START Material for the task
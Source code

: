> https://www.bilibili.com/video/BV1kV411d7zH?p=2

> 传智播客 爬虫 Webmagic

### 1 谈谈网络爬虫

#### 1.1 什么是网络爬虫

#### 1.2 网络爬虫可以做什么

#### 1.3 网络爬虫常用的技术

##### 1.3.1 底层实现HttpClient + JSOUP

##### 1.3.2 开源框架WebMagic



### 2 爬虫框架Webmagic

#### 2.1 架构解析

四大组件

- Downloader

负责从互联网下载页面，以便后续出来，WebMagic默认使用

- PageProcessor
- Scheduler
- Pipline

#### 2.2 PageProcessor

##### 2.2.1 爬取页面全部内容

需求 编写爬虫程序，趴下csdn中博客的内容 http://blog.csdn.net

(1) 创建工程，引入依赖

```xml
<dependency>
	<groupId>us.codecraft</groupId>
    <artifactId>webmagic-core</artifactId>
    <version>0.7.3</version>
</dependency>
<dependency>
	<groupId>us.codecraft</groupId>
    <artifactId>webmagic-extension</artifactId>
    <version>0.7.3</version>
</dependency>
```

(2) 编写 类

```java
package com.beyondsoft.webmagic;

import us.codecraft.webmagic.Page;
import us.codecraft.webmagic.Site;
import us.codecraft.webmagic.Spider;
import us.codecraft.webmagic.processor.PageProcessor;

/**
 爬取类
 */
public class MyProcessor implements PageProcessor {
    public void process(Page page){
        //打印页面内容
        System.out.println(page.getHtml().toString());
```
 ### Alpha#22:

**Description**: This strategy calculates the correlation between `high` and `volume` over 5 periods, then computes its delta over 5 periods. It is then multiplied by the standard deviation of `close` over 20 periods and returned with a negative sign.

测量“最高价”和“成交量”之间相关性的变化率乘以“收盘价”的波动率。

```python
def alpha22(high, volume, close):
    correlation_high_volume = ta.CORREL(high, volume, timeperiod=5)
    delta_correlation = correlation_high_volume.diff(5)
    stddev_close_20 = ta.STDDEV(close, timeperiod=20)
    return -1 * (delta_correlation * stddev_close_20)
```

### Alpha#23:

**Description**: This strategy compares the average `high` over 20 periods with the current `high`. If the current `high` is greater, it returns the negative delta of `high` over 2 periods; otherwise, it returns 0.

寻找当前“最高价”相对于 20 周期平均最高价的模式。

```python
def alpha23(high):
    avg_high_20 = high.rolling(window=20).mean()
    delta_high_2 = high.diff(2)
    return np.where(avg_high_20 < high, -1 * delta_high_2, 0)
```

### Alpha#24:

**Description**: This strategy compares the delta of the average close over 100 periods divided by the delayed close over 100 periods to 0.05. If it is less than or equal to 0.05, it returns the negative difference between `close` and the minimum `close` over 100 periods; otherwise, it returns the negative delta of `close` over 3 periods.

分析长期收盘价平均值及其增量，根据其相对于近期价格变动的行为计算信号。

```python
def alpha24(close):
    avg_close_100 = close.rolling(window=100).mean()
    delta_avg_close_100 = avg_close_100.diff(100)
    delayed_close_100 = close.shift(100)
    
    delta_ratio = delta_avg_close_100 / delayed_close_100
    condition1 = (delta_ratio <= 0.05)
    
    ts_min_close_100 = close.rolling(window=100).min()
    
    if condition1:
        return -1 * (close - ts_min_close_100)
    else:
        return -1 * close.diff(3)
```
END Material for the task
* _What needs to be done_: Please print all the data again exactly as given.

* _Answer_:
Source code

:> https://www.bilibili.com/video/BV1kV411d7zH?p=2

> 传智播客 爬虫 Webmagic

### 1 谈谈网络爬虫

#### 1.1 什么是网络爬虫

#### 1.2 网络爬虫可以做什么

#### 1.3 网络爬虫常用的技术

##### 1.3.1 底层实现HttpClient + JSOUP

##### 1.3.2 开源框架WebMagic



### 2 爬虫框架Webmagic

#### 2.1 架构解析

四大组件

- Downloader

负责从互联网下载页面，以便后续出来，WebMagic默认使用

- PageProcessor
- Scheduler
- Pipline

#### 2.2 PageProcessor

##### 2.2.1 爬取页面全部内容

需求 编写爬虫程序，趴下csdn中博客的内容 http://blog.csdn.net

(1) 创建工程，引入依赖

```xml
<dependency>
	<groupId>us.codecraft</groupId>
    <artifactId>webmagic-core</artifactId>
    <version>0.7.3</version>
</dependency>
<dependency>
	<groupId>us.codecraft</groupId>
    <artifactId>webmagic-extension</artifactId>
    <version>0.7.3</version>
</dependency>
```

(2) 编写 类

```java
package com.beyondsoft.webmagic;

import us.codecraft.webmagic.Page;
import us.codecraft.webmagic.Site;
import us.codecraft.webmagic.Spider;
import us.codecraft.webmagic.processor.PageProcessor;

/**
 爬取类
 */
public class MyProcessor implements PageProcessor {
    public void process(Page page){
        //打印页面内容
        System.out.println(page.getHtml().toString());
```
 ### Alpha#22:

**Description**: This strategy calculates the correlation between `high` and `volume` over 5 periods, then computes its delta over 5 periods. It is then multiplied by the standard deviation of `close` over 20 periods and returned with a negative sign.

测量“最高价”和“成交量”之间相关性的变化率乘以“收盘价”的波动率。

```python
def alpha22(high, volume, close):
    correlation_high_volume = ta.CORREL(high, volume, timeperiod=5)
    delta_correlation = correlation_high_volume.diff(5)
    stddev_close_20 = ta.STDDEV(close, timeperiod=20)
    return -1 * (delta_correlation * stddev_close_20)
```

### Alpha#23:

**Description**: This strategy compares the average `high` over 20 periods with the current `high`. If the current `high` is greater, it returns the negative delta of `high` over 2 periods; otherwise, it returns 0.

寻找当前“最高价”相对于 20 周期平均最高价的模式。

```python
def alpha23(high):
    avg_high_20 = high.rolling(window=20).mean()
    delta_high_2 = high.diff(2)
    return np.where(avg_high_20 < high, -1 * delta_high_2, 0)
```

### Alpha#24:

**Description**: This strategy compares the delta of the average close over 100 periods divided by the delayed close over 100 periods to 0.05. If it is less than or equal to 0.05, it returns the negative difference between `close` and the minimum `close` over 100 periods; otherwise, it returns the negative delta of `close` over 3 periods.

分析长期收盘价平均值及其增量，根据其相对于近期价格变动的行为计算信号。

```python
def alpha24(close):
    avg_close_100 = close.rolling(window=100).mean()
    delta_avg_close_100 = avg_close_100.diff(100)
    delayed_close_100 = close.shift(100)
    
    delta_ratio = delta_avg_close_100 / delayed_close_100
    condition1 = (delta_ratio <= 0.05)
    
    ts_min_close_100 = close.rolling(window=100).min()
    
    if condition1:
        return -1 * (close - ts_min_close_100)
    else:
        return -1 * close.diff(3)
```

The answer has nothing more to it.